The music that Belgian band Univers Zero makes sounds more like "classical" music than rock, even though it is neither. The term "modern chamber music" is most fitting though that still does not quite capture the strange creature we have here. Two violins, a bassoon, and a medieval keyboardist playing harmonium and spinet combine with a rock rhythm section and an occasional clean guitar to create a music that sounds most like works of 20th century composers Bela Bartok and Igor Stravinsky. Even then, the rock rhythm section transforms the sound into something that really exists nowhere else. On their debut album (initially a self titled "Black Album" but later renamed 1313), the band seems most rooted in their classical roots. Later albums will see them push the limits of their strange niche, especially under the influence of other RIO and avant-prog bands. But for me, it is this first, least rock-n-roll, album that is the best of them all.
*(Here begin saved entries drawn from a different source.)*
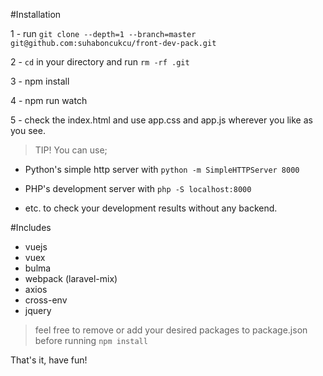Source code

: 

#Installation

1 - run `git clone --depth=1 --branch=master git@github.com:suhaboncukcu/front-dev-pack.git`

2 - `cd` in your directory and run `rm -rf .git`

3 - npm install

4 - npm run watch

5 - check the index.html and use app.css and app.js wherever you like as you see.


>TIP!
You can use;
* Python's simple http server with `python -m SimpleHTTPServer 8000`

* PHP's development server with `php -S localhost:8000`

* etc.
to check your development results without any backend.




#Includes

* vuejs
* vuex
* bulma
* webpack (laravel-mix)
* axios
* cross-env
* jquery

> feel free to remove or add your desired packages to package.json before running `npm install`

That's it, have fun!

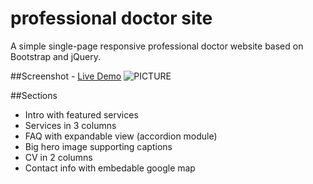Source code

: # professional doctor site
 A simple single-page responsive professional doctor website based on Bootstrap and jQuery. 
 
##Screenshot - [Live Demo](http://www.ziaka.gr)
  ![PICTURE](http://i.imgur.com/seUTuH6.png)
  
##Sections
* Intro with featured services
* Services in 3 columns
* FAQ with expandable view (accordion module)
* Big hero image supporting captions
* CV in 2 columns
* Contact info with embedable google map
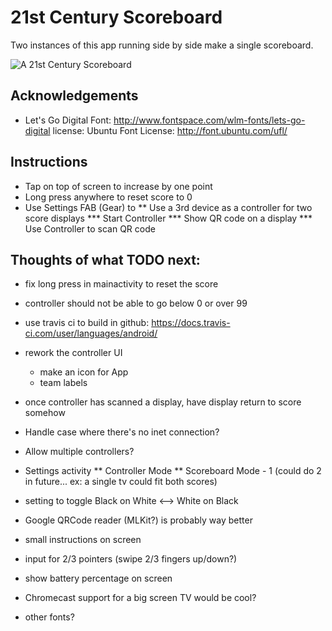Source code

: # 21st Century Scoreboard

Two instances of this app running side by side make a single scoreboard.

![A 21st Century Scoreboard](https://scontent-lax3-1.xx.fbcdn.net/hphotos-xla1/v/t1.0-9/12523922_10153860902787173_5526631497506405450_n.jpg?oh=dd277462fe16fb5443cc0d5d0b760f1f&oe=573370EA)

## Acknowledgements

* Let's Go Digital Font: http://www.fontspace.com/wlm-fonts/lets-go-digital license: Ubuntu Font License: http://font.ubuntu.com/ufl/

## Instructions

* Tap on top of screen to increase by one point
* Long press anywhere to reset score to 0
* Use Settings FAB (Gear) to
** Use a 3rd device as a controller for two score displays
*** Start Controller
*** Show QR code on a display
*** Use Controller to scan QR code 


## Thoughts of what TODO next:

- fix long press in mainactivity to reset the score
- controller should not be able to go below 0 or over 99

- use travis ci to build in github: https://docs.travis-ci.com/user/languages/android/

* rework the controller UI
  - make an icon for App
  - team labels

* once controller has scanned a display, have display return to score somehow

* Handle case where there's no inet connection?
* Allow multiple controllers?
* Settings activity
** Controller Mode
** Scoreboard Mode - 1     (could do 2 in future...   ex: a single tv could fit both scores)

* setting to toggle Black on White <--> White on Black

* Google QRCode reader (MLKit?) is probably way better

* small instructions on screen
* input for 2/3 pointers (swipe 2/3 fingers up/down?)
* show battery percentage on screen

* Chromecast support for a big screen TV would be cool?

* other fonts?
The music of Univers Zero is dominated by melodic and rhythmic figures that first lead and then support, alternating between near unison and polyphonic sounds. The opener "Ronde" is an over 15 minute piece that is unquestionably dark, but also somewhat jubilant. It's almost if a group battle hardened alligators were having a drunken party. That is, we're listening to some weighty characters who are a bit lumpy around the edges but are still very dangerous. This sense of contrast is everywhere. The drum rhythms are repetitive, but extremely syncopated and complex. The melodic instruments pull weird, dissonant sounds from their back pockets but every note seems intentional. In comparison, the darkest moments of KC's LARK'S TONGUES seem like appetizers for this intricate main course.

1313's strength lies in the variety of emotional scenes portrayed (HERESIE, for instance, is so constantly dark that it loses a little of its emotive power for me) and in the ability of the compositions to transcend the repetition of melodic themes (something I hear on the band's more modern albums.) Like the best classical music, there is essentially nowhere on this album where I think to myself as a musician "Maybe that wasn't the best choice." Instead, I get to be a pure listener, absorbed in the mood and scene created by the composer and players. This is what music, or in fact, art in general, is at its absolute best. It transports you to another place. I do not stand back and observe this music. I hop aboard and it carries me on adventures of the imagination.

As a prog fan, one of my favorite UZ songs ever is the track "Docteur Petiot." The song is based on cyclical falling riff in 7 that would even work in a (prog) metal context. Again, the song opens with this riff as a lead element and then it is later used as the backbone for the rest of the song. Similarly, subsequent melodic themes turn and twist in variations before returning. If one song ever truly embodied classical and rock ideals simultaneously, it would be this one. Incidentally, the visual I get from this song is a middle aged woman lost in a strange large house, getting progressively confused and frantic as she tries to get out. Finally she lays down in a deserted room, resigned to both her capture and her lunacy. (I did mention that UZ is a little dark, didn't I?)

I also appreciate very much that 1313 employs almost none of the clanging, abrupt transitioning that is very much in vogue now, not only in avant-garde music but prog in general. Certainly sections move in tonality, instrumentation, and rhythm, but I never feel the clang of the dead stops and turns that seems to be an artistic element used not only in music but recent cinema and visual art as well.

The only hesitation I have in giving this album a masterpiece rating is that I feel like I should be judging it on a completely different scale than virtually anything else on this site. Before writing this review, I bought the new CLIVAGES, listened to some Stravinsky, and had some serious thought about what I enjoyed in this music. In the end, while it is undoubtedly complex, pushes on the outer boundaries of musical genre, and dares to moods far darker than teenage Goths even know exist, this music is good because it allows my inner critic to fall away. It creates scenes into which I am immersed, my imagination alive and absorbed.